The easiest solutions will be the following:
a) based on mst:
- initially, all nodes of V are in V'
- build a minimum spanning tree of the graph G(V,E) - call it T.
- loop: for every leaf v in T that is not in N, delete v from V'.
- repeat loop until all leaves in T are in N.
b) another solution is the following - based on shortest paths tree.
- pick any node in N, call it v, let v be a root of a tree T = {v}.
- remove v from N.
loop:
1) select the shortest path from any node in T and any node in N. the shortest path p: {v, ... , u} where v is in T and u is in N.
2) every node in p is added to V'.
3) every node in p and in N is deleted from N.
--- repeat loop until N is empty.
At the beginning of the algorithm: compute all shortest paths in G using any known efficient algorithm.
Personally, I used this algorithm in one of my papers, but it is more suitable for distributed enviroments.
Let N be the set of nodes that we need to interconnect.
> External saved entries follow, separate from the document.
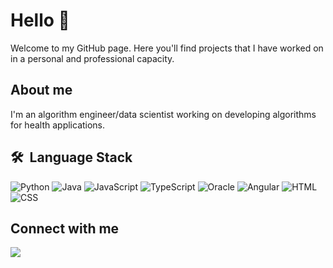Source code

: # Hello 👋
Welcome to my GitHub page. Here you'll find projects that I have worked on in a personal and professional capacity. 

## About me
I'm an algorithm engineer/data scientist working on developing algorithms for health applications. 

## 🛠 &nbsp;Language Stack&nbsp;&nbsp;
![Python](https://img.shields.io/badge/Python-14354C?style=for-the-badge&logo=python&logoColor=white)
![Java](https://img.shields.io/badge/Java-ED8B00?style=for-the-badge&logo=java&logoColor=white)
![JavaScript](https://img.shields.io/badge/JavaScript-323330?style=for-the-badge&logo=javascript&logoColor=F7DF1E)
![TypeScript](https://img.shields.io/badge/TypeScript-007ACC?style=for-the-badge&logo=typescript&logoColor=white)
![Oracle](https://img.shields.io/badge/Oracle-F80000?style=for-the-badge&logo=oracle&logoColor=black)
![Angular](https://img.shields.io/badge/Angular-DD0031?style=for-the-badge&logo=angular&logoColor=white)
![HTML](https://img.shields.io/badge/HTML-239120?style=for-the-badge&logo=html5&logoColor=white)
![CSS](https://img.shields.io/badge/CSS-239120?&style=for-the-badge&logo=css3&logoColor=white)

## Connect with me
<a target="_blank" title="https://www.linkedin.com/in/tarekhamid/" href="https://www.linkedin.com/in/tarekhamid/"><img src="https://img.shields.io/badge/-Siba&nbsp;Moussa-0077B5?style=flat&logo=Linkedin&logoColor=white"/></a>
We want to build a minimum connected dominating set of the graph G, and we want to give priority for nodes in N.
We give each node u a unique identifier id(u). We let w(u) = 0 if u is in N, otherwise w(1).
We create pair (w(u), id(u)) for each node u.
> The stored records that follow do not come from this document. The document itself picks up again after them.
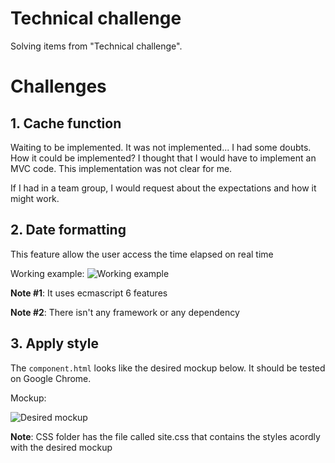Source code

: # Technical challenge

Solving items from "Technical challenge".

# Challenges

## 1. Cache function
Waiting to be implemented.
It was not implemented... I had some doubts.
How it could be implemented? I thought that I would have to implement an MVC code.
This implementation was not clear for me.

If I had in a team group, I would request about the expectations and how it might work.

## 2. Date formatting
This feature allow the user access the time elapsed on real time

Working example:
![Working example](https://i.ibb.co/G59QXBd/example.gif)

**Note #1**: It uses ecmascript 6 features

**Note #2**: There isn't any framework or any dependency

## 3. Apply style
The `component.html` looks like the desired mockup below. It should be tested on Google Chrome.

Mockup:

![Desired mockup](https://i.ibb.co/Brh3jXQ/mockup.png)

**Note**: CSS folder has the file called site.css that contains the styles acordly with the desired mockup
each node u builds a multiset relay node. That is, a set M(u) of 1-hop neigbhors such that each 2-hop neighbor is a neighbor to at least one node in M(u). [the minimum M(u), the better is the solution].
u is in V' if and only if:
u has the smallest pair (w(u), id(u)) among all its neighbors.
or u is selected in the M(v), where v is a 1-hop neighbor of u with the smallest (w(u),id(u)).
-- the trick when you execute this algorithm in a centralized manner is to be efficient in computing 2-hop neighbors. The best I could get from O(n^3) is to O(n^2.37) by matrix multiplication.
-- I really wish to know what is the approximation ration of this last solution.
I like this reference for heuristics of steiner tree:
The Steiner tree problem, Hwang Frank ; Richards Dana 1955- Winter Pawel 1952
You could try to do the following:
Creating a minimal vertex-cover for the desired nodes N.
Collapse these, possibly unconnected, sub-graphs into "large" nodes. That is, for each sub-graph, remove it from the graph, and replace it with a new node. Call this set of nodes N'.
Do a minimal vertex-cover of the nodes in N'.
"Unpack" the nodes in N'.
Not sure whether or not it gives you an approximation within some specific bound or so. You could perhaps even trick the algorithm to make some really stupid decisions.
As already pointed out, this is the Steiner tree problem in graphs. However, an important detail is that all edges should have weight 1. Because |V'| = |E'| + 1 for any Steiner tree (V',E'), this achieves exactly what you want.
For solving it, I would suggest the following Steiner tree solver (to be transparent: I am one of the developers):
https://scipjack.zib.de/
For graphs with a few thousand edges, you will usually get an optimal solution in less than 0.1 seconds.